Data Curation Alone Can Stabilize In-context Learning
The paper "Data Curation Alone Can Stabilize In-context Learning" by Ting-Yun Chang and Robin Jia, presents methodologies to enhance the stability of In-context Learning (ICL) in LLMs by employing data curation techniques. ICL is employed for few-shot learning by conditioning LLMs on a sequence of labeled training examples, enabling task performance without direct parameter updates.
Sensitivity in ICL and Proposed Solutions
ICL has demonstrated sensitivity to the selection of training examples, where randomly selected examples can lead to variable performance. Existing strategies involve prompt retrieval and calibration, yet this work highlights that careful data curation alone can stabilize ICL. Two data selection methods are introduced: CondAcc and Datamodels.
- CondAcc: This method ascribes a score to each training example based on its average dev-set ICL accuracy when paired with random training samples. This method’s scoring is inspired by Data Shapley values, determining a training example's contribution by observing contextual synergy.
- Datamodels: Linear regressors predict the influence each training example has on the LLM outputs. The presence of examples is assessed in different indices within prompts, and examples are favored if they contribute positively across various indices and datasets.
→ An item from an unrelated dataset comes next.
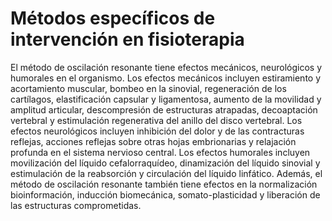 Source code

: # Métodos específicos de intervención en fisioterapia

El método de oscilación resonante tiene efectos mecánicos, neurológicos y humorales en el organismo. Los efectos mecánicos incluyen estiramiento y acortamiento muscular, bombeo en la sinovial, regeneración de los cartílagos, elastificación capsular y ligamentosa, aumento de la movilidad y amplitud articular, descompresión de estructuras atrapadas, decoaptación vertebral y estimulación regenerativa del anillo del disco vertebral. Los efectos neurológicos incluyen inhibición del dolor y de las contracturas reflejas, acciones reflejas sobre otras hojas embrionarias y relajación profunda en el sistema nervioso central. Los efectos humorales incluyen movilización del líquido cefalorraquídeo, dinamización del líquido sinovial y estimulación de la reabsorción y circulación del líquido linfático. Además, el método de oscilación resonante también tiene efectos en la normalización bioinformación, inducción biomecánica, somato-plasticidad y liberación de las estructuras comprometidas.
These methods select high-performing examples when compared to conventional random sampling or prompt-retrieval strategies.
Empirical Results
The paper encompasses five tasks across two LLMs, GPTJ-6B and OPT-13B. The selected stable subsets via CondAcc and Datamodels reveal a significant boost in average accuracy, improving by 7.7% and 6.3% respectively, compared to sampling from an unsorted training set. The findings contradict existing assertions that diversity and low perplexity are integral for effective prompting.
Implications and Future Work
The implications of this research are twofold: practically, by reducing the reliance on dynamic prompt retrieval, it simplifies deployment in production environments. Theoretically, this paper paves the way for further exploration into how curated datasets can consistently offer robust results with LLMs.
In conclusion, the research underscores the influential role of data curation in refining ICL, establishing a foundation for future inquiries in extending such techniques to a broader range of AI applications, including generative tasks. Subsequent investigations might explore the intersection of curated data and more complex language generation scenarios, shedding further light on optimizing LLMs for both performance and interpretability.